Ahora bien, hasta hace poco la soberanía era prerrogativa exclusiva de los estados y reconocida por el derecho internacional. Pero en una era de globalización intensa, los problemas comunes a todos los estados han superado la capacidad de cada uno de ellos en resolverlos, y ha mermado su soberanía. A nivel internacional, la “tragedia de los comunes” está en plena vigencia. Sólo podría superarse a través de un gobierno mundial o un súper-estado. A falta de tal Leviatán en ejercicio de una soberanía planetaria, sólo una o dos superpotencias, ejerciendo el monopolio u oligopolio del poder decisional y actuando de hecho como fuerza policial del mundo podrían estabilizar la situación. Esta fue la “solución” del dilema durante la Guerra Fría y por un breve periodo después del fin de aquella geopolítica bipolar, con la supremacía supérstite de los Estados Unidos. Pero ahora estamos en plena reconfiguración multi-polar del mundo, con una merma muy clara de soberanía tanto nacional como supra-nacional.

La experiencia muestra que un conjunto de naciones sin un gobierno central por encima de ellas es incapaz de enfrentar crisis serias en tiempos difíciles. En mis artículos sobre Europa he tratado de demostrar tal impasse. A veces una seria amenaza externa lleva a la consolidación de un poder central. Es el caso de una situación de guerra frente a un enemigo identificable y declarado, con intención de atacar. Pero hay otros peligros y desafíos que llevan a una crisis seria sin provocar una reacción solidaria y ”hobbesiana.” En este caso el “enemigo” se presenta en forma catastrófica y espectacular cuando es demasiado tarde.

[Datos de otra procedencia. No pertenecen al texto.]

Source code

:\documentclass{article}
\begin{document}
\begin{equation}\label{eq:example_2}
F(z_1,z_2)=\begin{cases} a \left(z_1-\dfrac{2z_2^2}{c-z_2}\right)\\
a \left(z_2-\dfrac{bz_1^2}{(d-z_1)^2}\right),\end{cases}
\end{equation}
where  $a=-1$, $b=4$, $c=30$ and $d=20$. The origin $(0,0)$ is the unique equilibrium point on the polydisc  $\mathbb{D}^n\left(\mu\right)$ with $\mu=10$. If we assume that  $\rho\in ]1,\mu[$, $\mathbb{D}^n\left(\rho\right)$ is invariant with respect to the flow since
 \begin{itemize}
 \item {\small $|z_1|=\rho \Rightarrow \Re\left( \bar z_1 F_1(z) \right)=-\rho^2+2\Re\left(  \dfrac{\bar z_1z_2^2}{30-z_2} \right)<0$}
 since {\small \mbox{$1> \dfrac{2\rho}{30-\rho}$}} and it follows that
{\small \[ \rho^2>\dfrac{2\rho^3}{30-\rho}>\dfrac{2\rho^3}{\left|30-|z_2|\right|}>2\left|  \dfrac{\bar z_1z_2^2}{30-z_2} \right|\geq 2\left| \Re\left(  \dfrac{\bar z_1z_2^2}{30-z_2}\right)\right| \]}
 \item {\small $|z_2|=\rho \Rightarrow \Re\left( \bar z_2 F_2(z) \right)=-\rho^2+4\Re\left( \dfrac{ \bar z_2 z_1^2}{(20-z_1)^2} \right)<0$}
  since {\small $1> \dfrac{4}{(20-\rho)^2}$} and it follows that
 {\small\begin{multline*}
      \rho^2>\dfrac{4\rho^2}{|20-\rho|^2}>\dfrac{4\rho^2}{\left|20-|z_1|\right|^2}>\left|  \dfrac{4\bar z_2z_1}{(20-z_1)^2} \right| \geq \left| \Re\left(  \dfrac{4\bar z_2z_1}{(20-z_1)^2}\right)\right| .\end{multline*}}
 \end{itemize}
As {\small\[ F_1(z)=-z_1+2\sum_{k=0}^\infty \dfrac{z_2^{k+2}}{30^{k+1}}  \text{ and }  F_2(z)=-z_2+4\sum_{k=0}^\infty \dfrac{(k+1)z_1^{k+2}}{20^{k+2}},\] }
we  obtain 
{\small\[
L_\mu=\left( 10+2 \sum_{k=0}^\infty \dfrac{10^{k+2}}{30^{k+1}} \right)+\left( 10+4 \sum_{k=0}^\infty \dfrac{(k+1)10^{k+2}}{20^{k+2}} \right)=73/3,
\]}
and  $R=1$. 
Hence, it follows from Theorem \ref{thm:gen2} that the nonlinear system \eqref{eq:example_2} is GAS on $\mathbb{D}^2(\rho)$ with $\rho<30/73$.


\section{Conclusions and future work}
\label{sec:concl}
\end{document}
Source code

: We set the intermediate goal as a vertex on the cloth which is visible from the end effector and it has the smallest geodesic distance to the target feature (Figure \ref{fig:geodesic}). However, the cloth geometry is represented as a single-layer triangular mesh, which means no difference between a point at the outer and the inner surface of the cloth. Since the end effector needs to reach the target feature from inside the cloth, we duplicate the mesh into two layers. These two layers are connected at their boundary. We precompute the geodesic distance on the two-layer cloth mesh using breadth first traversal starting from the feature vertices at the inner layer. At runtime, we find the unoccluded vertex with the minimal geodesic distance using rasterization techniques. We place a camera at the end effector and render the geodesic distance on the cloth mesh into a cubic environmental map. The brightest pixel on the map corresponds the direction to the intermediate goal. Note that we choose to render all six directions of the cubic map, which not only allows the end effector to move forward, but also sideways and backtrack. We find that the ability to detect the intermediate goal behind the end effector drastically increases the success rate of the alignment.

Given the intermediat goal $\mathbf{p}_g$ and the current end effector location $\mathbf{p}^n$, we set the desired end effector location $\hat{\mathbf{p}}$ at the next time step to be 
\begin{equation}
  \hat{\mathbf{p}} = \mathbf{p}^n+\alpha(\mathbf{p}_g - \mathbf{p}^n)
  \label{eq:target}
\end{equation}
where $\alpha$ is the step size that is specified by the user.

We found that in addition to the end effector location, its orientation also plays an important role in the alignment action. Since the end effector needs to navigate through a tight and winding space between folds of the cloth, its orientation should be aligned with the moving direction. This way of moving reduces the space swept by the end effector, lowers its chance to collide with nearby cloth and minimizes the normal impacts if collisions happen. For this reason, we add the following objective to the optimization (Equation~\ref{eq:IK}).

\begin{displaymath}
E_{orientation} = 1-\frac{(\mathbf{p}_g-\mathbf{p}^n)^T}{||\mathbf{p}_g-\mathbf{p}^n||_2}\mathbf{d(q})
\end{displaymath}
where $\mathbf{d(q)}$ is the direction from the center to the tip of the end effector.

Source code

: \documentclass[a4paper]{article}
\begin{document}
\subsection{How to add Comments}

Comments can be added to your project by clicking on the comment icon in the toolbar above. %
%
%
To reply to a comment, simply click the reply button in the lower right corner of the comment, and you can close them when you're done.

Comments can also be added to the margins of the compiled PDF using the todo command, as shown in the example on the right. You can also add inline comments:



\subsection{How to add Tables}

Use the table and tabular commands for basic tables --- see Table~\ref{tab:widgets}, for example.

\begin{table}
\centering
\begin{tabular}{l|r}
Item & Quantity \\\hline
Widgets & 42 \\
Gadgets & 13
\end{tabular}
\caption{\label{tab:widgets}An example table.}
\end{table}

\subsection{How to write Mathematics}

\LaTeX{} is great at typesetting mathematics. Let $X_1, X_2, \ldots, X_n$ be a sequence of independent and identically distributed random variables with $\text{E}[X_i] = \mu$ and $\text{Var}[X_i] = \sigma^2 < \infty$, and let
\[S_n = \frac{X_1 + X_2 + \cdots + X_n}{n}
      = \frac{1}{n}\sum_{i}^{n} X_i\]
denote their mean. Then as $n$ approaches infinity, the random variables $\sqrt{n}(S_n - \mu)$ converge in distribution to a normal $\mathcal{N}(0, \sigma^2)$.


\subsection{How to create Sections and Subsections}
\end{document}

Frente al clima, ¿será posible una acción colectiva eficaz en ausencia de una soberanía planetaria? El dramatismo de la llamada tragedia de los comunes reside en que el enemigo principal en este campo somos nosotros mismos, ya que hemos creado un Frankestein ambiental.

La novedad promisoria de los acuerdos de París está en la creación de mecanismos y protocolos de concientización colectiva, con la consecuente deslegitimación de la subjetividad egoísta individual (necesitamos una nueva subjetividad) y –cosa mas difícil—en la posible deslegitimación de una conciencia colectiva meramente nacional. No podemos salir de una mala globalización dando un paso atrás, como pregonan los nacionalismos furibundos e irreflexivos que hoy pululan cada vez que hay una crisis aguda. Frente al desafío climático ya no cabe mas el eslogan “Patria o muerte”, sino otro mucho mas a tono con nuestra situación: “Casa común (como dice el Papa) o muerte.”